§ Task description: Within the entries below, find each line containing the word "browsers" and copy it.

§ Supplied material:
□ □ □ □ □ □ □
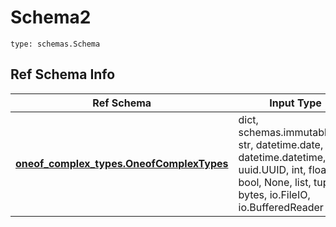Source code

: # Schema2
```
type: schemas.Schema
```

## Ref Schema Info
Ref Schema | Input Type | Output Type
---------- | ---------- | -----------
[**oneof_complex_types.OneofComplexTypes**](../../../../../../../../../components/schema/oneof_complex_types.md) | dict, schemas.immutabledict, str, datetime.date, datetime.datetime, uuid.UUID, int, float, bool, None, list, tuple, bytes, io.FileIO, io.BufferedReader | schemas.immutabledict, str, float, int, bool, None, tuple, bytes, io.FileIO
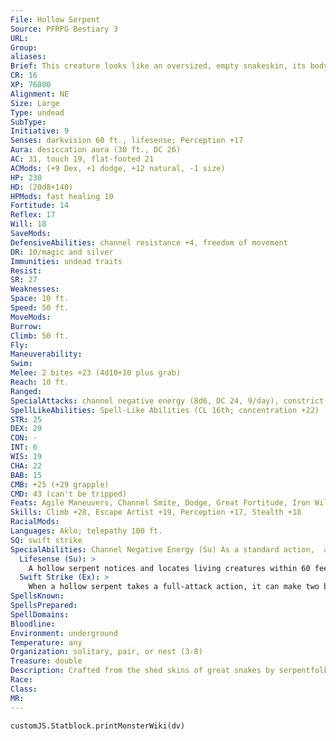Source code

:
 ```yaml
---
File: Hollow Serpent
Source: PFRPG Bestiary 3
URL: 
Group: 
aliases: 
Brief: This creature looks like an oversized, empty snakeskin, its body covered in barbs and maw filled with jagged teeth.
CR: 16
XP: 76800
Alignment: NE
Size: Large
Type: undead
SubType: 
Initiative: 9
Senses: darkvision 60 ft., lifesense; Perception +17
Aura: desiccation aura (30 ft., DC 26)
AC: 31, touch 19, flat-footed 21
ACMods: (+9 Dex, +1 dodge, +12 natural, -1 size)
HP: 230
HD: (20d8+140)
HPMods: fast healing 10
Fortitude: 14
Reflex: 17
Will: 18
SaveMods: 
DefensiveAbilities: channel resistance +4, freedom of movement
DR: 10/magic and silver
Immunities: undead traits
Resist: 
SR: 27
Weaknesses: 
Space: 10 ft.
Speed: 50 ft.
MoveMods: 
Burrow: 
Climb: 50 ft.
Fly: 
Maneuverability: 
Swim: 
Melee: 2 bites +23 (4d10+10 plus grab)
Reach: 10 ft.
Ranged: 
SpecialAttacks: channel negative energy (8d6, DC 24, 9/day), constrict (4d10+10 plus energy drain), energy drain (1 level, DC 26), life-draining coils
SpellLikeAbilities: Spell-Like Abilities (CL 16th; concentration +22)  Constant-freedom of movement   1/day-horrid wilting (DC 24), waves of exhaustion
STR: 25
DEX: 29
CON: -
INT: 6
WIS: 19
CHA: 22
BAB: 15
CMB: +25 (+29 grapple)
CMD: 43 (can't be tripped)
Feats: Agile Maneuvers, Channel Smite, Dodge, Great Fortitude, Iron Will, Lightning Reflexes, Lunge, Toughness, Vital Strike, Weapon Finesse
Skills: Climb +28, Escape Artist +19, Perception +17, Stealth +18
RacialMods: 
Languages: Aklo; telepathy 100 ft.
SQ: swift strike
SpecialAbilities: Channel Negative Energy (Su) As a standard action,  a hollow serpent can channel negative energy in a 30-foot burst as a 16th-level evil cleric. This ability requires no divine focus. The save DC is Charisma-based.  Desiccation Aura (Su) A cloud of moisture-draining dust fills the air in a 30-foot radius around a hollow serpent. Living creatures within this area must make a DC 26 Fortitude save or take 1d6 points of Strength damage as water is leached from their flesh. Whether or not the save is successful, a creature cannot be affected again by the same hollow serpent's desiccation aura for 24 hours. Creatures without fleshy bodies are immune to this aura, while creatures with the aquatic or water subtypes take a -4 penalty on the saving throw. The save DC is Charisma-based.  Life-Draining Coils (Su) A hollow serpent seethes with negative energy capable of sapping the life force of creatures trapped within its coils. Every time a creature takes constriction damage from a hollow serpent, it gains one negative level. The hollow serpent also gains 5 temporary hit points for each negative level it bestows.
  Lifesense (Su): >
    A hollow serpent notices and locates living creatures within 60 feet, just as if it possessed the blindsight ability.
  Swift Strike (Ex): >
    When a hollow serpent takes a full-attack action, it can make two bite attacks instead of just one.
SpellsKnown: 
SpellsPrepared: 
SpellDomains: 
Bloodline: 
Environment: underground
Temperature: any
Organization: solitary, pair, or nest (3-8)
Treasure: double
Description: Crafted from the shed skins of great snakes by serpentfolk necromancers and other foul spellcasters, hollow serpents are plagued by an eternal hunger they can never sate. The act of draining energy from living creatures blunts these supernatural pangs, driving the hollow serpent to constantly seek new prey.  A hollow serpent is a difficult undead to create-most of them were crafted by a long-forgotten god of the serpentfolk and not by mortal spellcasters at all. The exact methods by which a mortal might create a hollow serpent are obscure, but most scholars have come to the conclusion that the use of powerful artifacts or the aid of a demigod may be required for such a feat.  A hollow serpent is 15 feet long and weighs 500 pounds.
Race: 
Class: 
MR: 
---
```

```dataviewjs
customJS.Statblock.printMonsterWiki(dv)
```
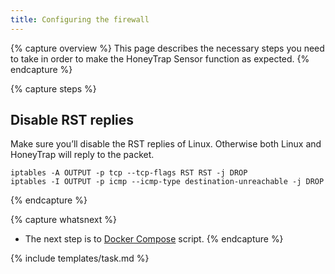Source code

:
 ```yaml
---
title: Configuring the firewall
---
```


{% capture overview %}
This page describes the necessary steps you need to take in order to make the HoneyTrap Sensor function as expected.
{% endcapture %}


{% capture steps %}

## Disable RST replies

Make sure you’ll disable the RST replies of Linux. Otherwise both Linux and HoneyTrap will reply to the packet.

```
iptables -A OUTPUT -p tcp --tcp-flags RST RST -j DROP
iptables -I OUTPUT -p icmp --icmp-type destination-unreachable -j DROP
```

{% endcapture %}


{% capture whatsnext %}
* The next step is to [Docker Compose](/docs/setup/sensor/setup-honeytrap-sensor/) script.
{% endcapture %}

{% include templates/task.md %}
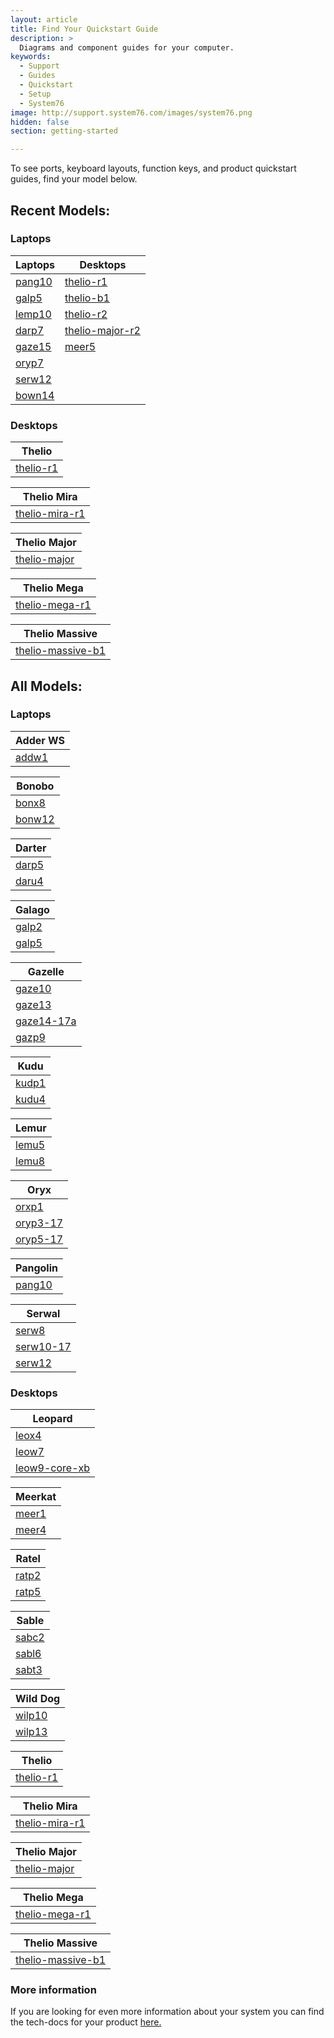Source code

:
 ```yaml
---
layout: article
title: Find Your Quickstart Guide
description: >
  Diagrams and component guides for your computer.
keywords:
  - Support
  - Guides
  - Quickstart
  - Setup
  - System76
image: http://support.system76.com/images/system76.png
hidden: false
section: getting-started

---
```


To see ports, keyboard layouts, function keys, and product quickstart guides, find your model below.

<!-- To find information on a product you ordered, log into [<i class="fa fa-user"></i> My Account](https://system76.com/my-account/orders) and select the **quickstart guide** button beneath your product. THIS BUTTON WILL BE CHANGING -->

## Recent Models:

### Laptops

| Laptops   | Desktops |  
| ----------| ---------|
| [pang10](https://tech-docs.system76.com/models/pang10/README.html) | [thelio-r1](/images/guides/thelio-r1.png) |
| [galp5](https://tech-docs.system76.com/models/galp5/README.html) | [thelio-b1](/images/guides/thelio-b1.png) |
| [lemp10](https://tech-docs.system76.com/models/lemp10/README.html) | [thelio-r2](/images/guides/thelio-r2.png) |
| [darp7](https://tech-docs.system76.com/models/darp7/README.html) | [thelio-major-r2](https://tech-docs.system76.com/models/thelio-major-intel-and-amd/README.html) |
| [gaze15](https://tech-docs.system76.com/models/gaze15/README.html) | [meer5](https://tech-docs.system76.com/models/meer5/README.html) |
| [oryp7](https://tech-docs.system76.com/models/oryp7/README.html) | []() |
| [serw12](https://tech-docs.system76.com/models/serw12/README.html) | []() |
| [bown14](https://tech-docs.system76.com/models/bonw14/README.html) | []() |

### Desktops

| Thelio |
| -------|
| [thelio-r1](/images/guides/thelio-r1.png) | [thelio-r2](/images/guides/thelio-r2.png) | [thelio-b1](/images/guides/thelio-b1.png)  

| Thelio Mira |
| ------------|
| [thelio-mira-r1](https://tech-docs.system76.com/models/thelio-mira-r1.0/README.html) |

| Thelio Major |
| -------------|
| [thelio-major](https://tech-docs.system76.com/models/thelio-major-intel-and-amd/README.html) 

| Thelio Mega |
| ------------|
| [thelio-mega-r1](https://tech-docs.system76.com/models/thelio-mega-r1.0/README.html) |

| Thelio Massive |
| ---------------|
| [thelio-massive-b1](https://tech-docs.system76.com/models/thelio-massive-b1.2/README.html) |

## All Models:

### Laptops

| Adder WS |
| ---------| 
| [addw1](https://tech-docs.system76.com/models/addw1/README.html) | [addw2](https://tech-docs.system76.com/models/addw2/README.html) |

| Bonobo |
| -------|
| [bonx8](/images/guides/bonx8.pdf) | [bonw10](/images/guides/bonw10.png) | [bonw11](/images/guides/bonw11.png) |
| [bonw12](/images/guides/bonw12.png) | [bonw13](/images/guides/bonw13.png) | [bonw14](https://tech-docs.system76.com/models/bonw14/README.html) |

| Darter |
| -------|
| [darp5](/images/guides/darp5.png) | [darp6](https://tech-docs.system76.com/models/darp6/README.html)  | [darp7](https://tech-docs.system76.com/models/darp7/README.html) |
| [daru4](/images/guides/daru4.pdf) |

| Galago |
| -------|
| [galp2](/images/guides/galp2.png) | [galp3](https://system76.com/guides/galp3) | [galp4](https://tech-docs.system76.com/models/galp4/README.html) | 
| [galp5](https://tech-docs.system76.com/models/galp5/README.html) | [galu1](/images/guides/galu1.pdf) |

| Gazelle |
| --------|
| [gaze10](/images/guides/gaze10.pdf) | [gaze11](/images/guides/gaze11.png) | [gaze12](/images/guides/gaze12.png) |
| [gaze13](/images/guides/gaze13.png) | [gaze14-15a](/images/guides/gaze14-15a.png) | [gaze14-15b](/images/guides/gaze14-15b.png) | 
| [gaze14-17a](/images/guides/gaze14-17a.png) | [gaze14-17b](/images/guides/gaze14-17b.png) | [gaze15](https://tech-docs.system76.com/models/gaze15/README.html) |
| [gazp9](/images/guides/gazp9.pdf) | 

| Kudu |
| -----|
| [kudp1](/images/guides/kudp1.pdf) | [kudu2](/images/guides/kudu2.png) | [kudu3](/images/guides/kudu3.png) |
| [kudu4](/images/guides/kudu4.png) | [kudu5](/images/guides/kudu5.png) |

| Lemur |
| ------|
| [lemu5](/images/guides/lemu5.pdf) | [lemu6](/images/guides/lemu6.pdf) | [lemu7](/images/guides/lemp7.png) |
| [lemu8](/images/guides/lemu8.png) | [lemp9](https://tech-docs.system76.com/models/lemp9/README.html) | [lemp10](https://tech-docs.system76.com/models/lemp10/README.html) |

| Oryx |
| -----|
| [orxp1](/images/guides/orxp1.pdf) | [oryp2](/images/guides/oryp2.png) | [oryp3-15](/images/guides/oryp3-15.png) |
| [oryp3-17](/images/guides/oryp3-17.png) | [oryp4](https://system76.com/guides/oryp4) | [oryp5-16](/images/guides/oryp5-16.png) | 
| [oryp5-17](/images/guides/oryp5-17.png) | [oryp6](https://tech-docs.system76.com/models/oryp6/README.html) | [oryp7](https://tech-docs.system76.com/models/oryp7/README.html) |

| Pangolin |
| ---------|
| [pang10](https://tech-docs.system76.com/models/pang10/README.html) |

| Serwal |
| -------|
| [serw8](/images/guides/serw8.pdf) | [serw9](/images/guides/serw9.png) | [serw10-15](/images/guides/serw10-15.png) |
| [serw10-17](/images/guides/serw10-17.png) | [serw11-15](/images/guides/serw11-15.png) | [serw11-17](/images/guides/serw11-17.png) | 
| [serw12](https://tech-docs.system76.com/models/serw12/README.html)

### Desktops

| Leopard |
| --------|
| [leox4](/images/guides/leox4.pdf) | [leox5](/images/guides/leox5.pdf) | [leow6](/images/guides/leow6.png) | 
| [leow7](/images/guides/leow7.png) | [leow8](/images/guides/leow8.png) | [leow9-core-x](/images/guides/leow9-core-x) |
| [leow9-core-xb](/images/guides/leow9-core-xb.png) | [leow9-xeon-w](/images/guides/leow9-xeon-w.png) |

| Meerkat |
| --------|
| [meer1](/images/guides/meer1.pdf) | [meer2](/images/guides/meer2.png) | [meer3/meer3b](/images/guides/meer3.png) |
| [meer4](/images/guides/meer4.png) | [meer5](https://tech-docs.system76.com/models/meer5/README.html)

| Ratel |
| ------|
| [ratp2](/images/guides/ratp2.pdf) | [ratp3](/images/guides/ratp3.pdf) | [ratp4](/images/guides/ratp4.pdf) |
| [ratp5](/images/guides/ratp5.png) |

| Sable |
| ------|
| [sabc2](/images/guides/sabc2.pdf) | [sabl4](/images/guides/sabl4.pdf) | [sabl5](/images/guides/sabl5.png) |
| [sabl6](/images/guides/sabl6.png) | [sabt1](/images/guides/sabt1.pdf) | [sabt2](/images/guides/sabt2.pdf) | 
| [sabt3](/images/guides/sabt3.pdf) | 

| Wild Dog |
| ---------|
| [wilp10](/images/guides/wilp10.pdf) | [wilp11](/images/guides/wilp11.pdf) | [wilp12](/images/guides/wilp12.png) |
| [wilp13](/images/guides/wilp13.png) | [wilp14](/images/guides/wilp14.png) | 

| Thelio |
| -------|
| [thelio-r1](/images/guides/thelio-r1.png) | [thelio-r2](/images/guides/thelio-r2.png) | [thelio-b1](/images/guides/thelio-b1.png)  

| Thelio Mira |
| ------------|
| [thelio-mira-r1](https://tech-docs.system76.com/models/thelio-mira-r1.0/README.html) |

| Thelio Major |
| -------------|
| [thelio-major](https://tech-docs.system76.com/models/thelio-major-intel-and-amd/README.html) 

| Thelio Mega |
| ------------|
| [thelio-mega-r1](https://tech-docs.system76.com/models/thelio-mega-r1.0/README.html) |

| Thelio Massive |
| ---------------|
| [thelio-massive-b1](https://tech-docs.system76.com/models/thelio-massive-b1.2/README.html) |

### More information

If you are looking for even more information about your system you can find the tech-docs for your product [here.](/articles/service-manuals/)

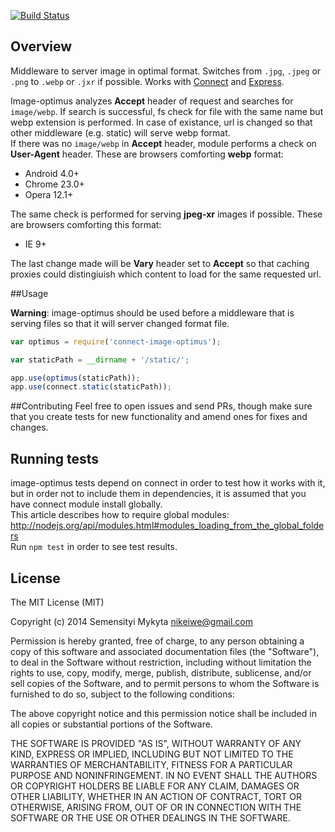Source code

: [![Build Status](https://travis-ci.org/msemenistyi/connect-image-optimus.png)](https://travis-ci.org/msemenistyi/connect-image-optimus)

## Overview
Middleware to server image in optimal format. Switches from `.jpg`, `.jpeg` or 
`.png` to `.webp` or `.jxr` if possible.
Works with [Connect](https://github.com/senchalabs/connect/) 
and [Express](https://github.com/visionmedia/express).

Image-optimus analyzes **Accept** header of request and searches for `image/webp`.
If search is successful, fs check for file with the same name but webp extension 
is performed. In case of existance, url is changed so that other middleware 
(e.g. static) will serve webp format.   
If there was no `image/webp` in **Accept** header, module performs a check on 
**User-Agent** header. These are browsers comforting **webp** format:
- Android 4.0+ 
- Chrome 23.0+
- Opera 12.1+

The same check is performed for serving **jpeg-xr** images if possible.
These are browsers comforting this format:
- IE 9+

The last change made will be **Vary** header set to **Accept** so that caching
proxies could distingiuish which content to load for the same requested url.

##Usage

**Warning**: image-optimus should be used before a middleware that is serving 
files so that it will server changed format file.   

```js
var optimus = require('connect-image-optimus');

var staticPath = __dirname + '/static/';

app.use(optimus(staticPath));
app.use(connect.static(staticPath));
```
##Contributing
Feel free to open issues and send PRs, though make sure that you create tests
for new functionality and amend ones for fixes and changes. 

## Running tests
image-optimus tests depend on connect in order to test how it works 
with it, but in order not to include them in dependencies, it is assumed that 
you have connect module install globally.   
This article describes how to require global modules:
http://nodejs.org/api/modules.html#modules_loading_from_the_global_folders   
Run `npm test` in order to see test results.

## License

The MIT License (MIT)

Copyright (c) 2014 Semensityi Mykyta nikeiwe@gmail.com

Permission is hereby granted, free of charge, to any person obtaining a copy
of this software and associated documentation files (the "Software"), to deal
in the Software without restriction, including without limitation the rights
to use, copy, modify, merge, publish, distribute, sublicense, and/or sell
copies of the Software, and to permit persons to whom the Software is
furnished to do so, subject to the following conditions:

The above copyright notice and this permission notice shall be included in
all copies or substantial portions of the Software.

THE SOFTWARE IS PROVIDED "AS IS", WITHOUT WARRANTY OF ANY KIND, EXPRESS OR
IMPLIED, INCLUDING BUT NOT LIMITED TO THE WARRANTIES OF MERCHANTABILITY,
FITNESS FOR A PARTICULAR PURPOSE AND NONINFRINGEMENT. IN NO EVENT SHALL THE
AUTHORS OR COPYRIGHT HOLDERS BE LIABLE FOR ANY CLAIM, DAMAGES OR OTHER
LIABILITY, WHETHER IN AN ACTION OF CONTRACT, TORT OR OTHERWISE, ARISING FROM,
OUT OF OR IN CONNECTION WITH THE SOFTWARE OR THE USE OR OTHER DEALINGS IN
THE SOFTWARE.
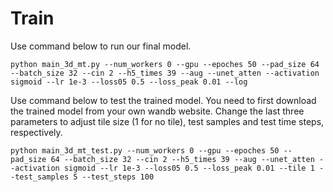 # Train

Use command below to run our final model.

```shell
python main_3d_mt.py --num_workers 0 --gpu --epoches 50 --pad_size 64 --batch_size 32 --cin 2 --h5_times 39 --aug --unet_atten --activation sigmoid --lr 1e-3 --loss05 0.5 --loss_peak 0.01 --log
```

Use command below to test the trained model. You need to first download the trained model from your own wandb website. Change the last three parameters to adjust tile size (1 for no tile), test samples and test time steps, respectively. 

```shell
python main_3d_mt_test.py --num_workers 0 --gpu --epoches 50 --pad_size 64 --batch_size 32 --cin 2 --h5_times 39 --aug --unet_atten --activation sigmoid --lr 1e-3 --loss05 0.5 --loss_peak 0.01 --tile 1 --test_samples 5 --test_steps 100
```

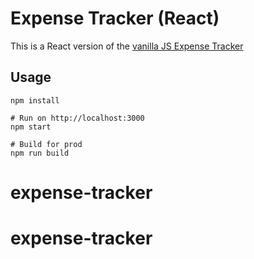 # Expense Tracker (React)

This is a React version of the [vanilla JS Expense Tracker](https://github.com/BeshKali/expense-tracker)
## Usage
```
npm install

# Run on http://localhost:3000
npm start

# Build for prod
npm run build
```

# expense-tracker
# expense-tracker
□ □ □ □ □ □ □
§ Solution to this problem:
**User-Agent** header. These are browsers comforting **webp** format:
These are browsers comforting this format:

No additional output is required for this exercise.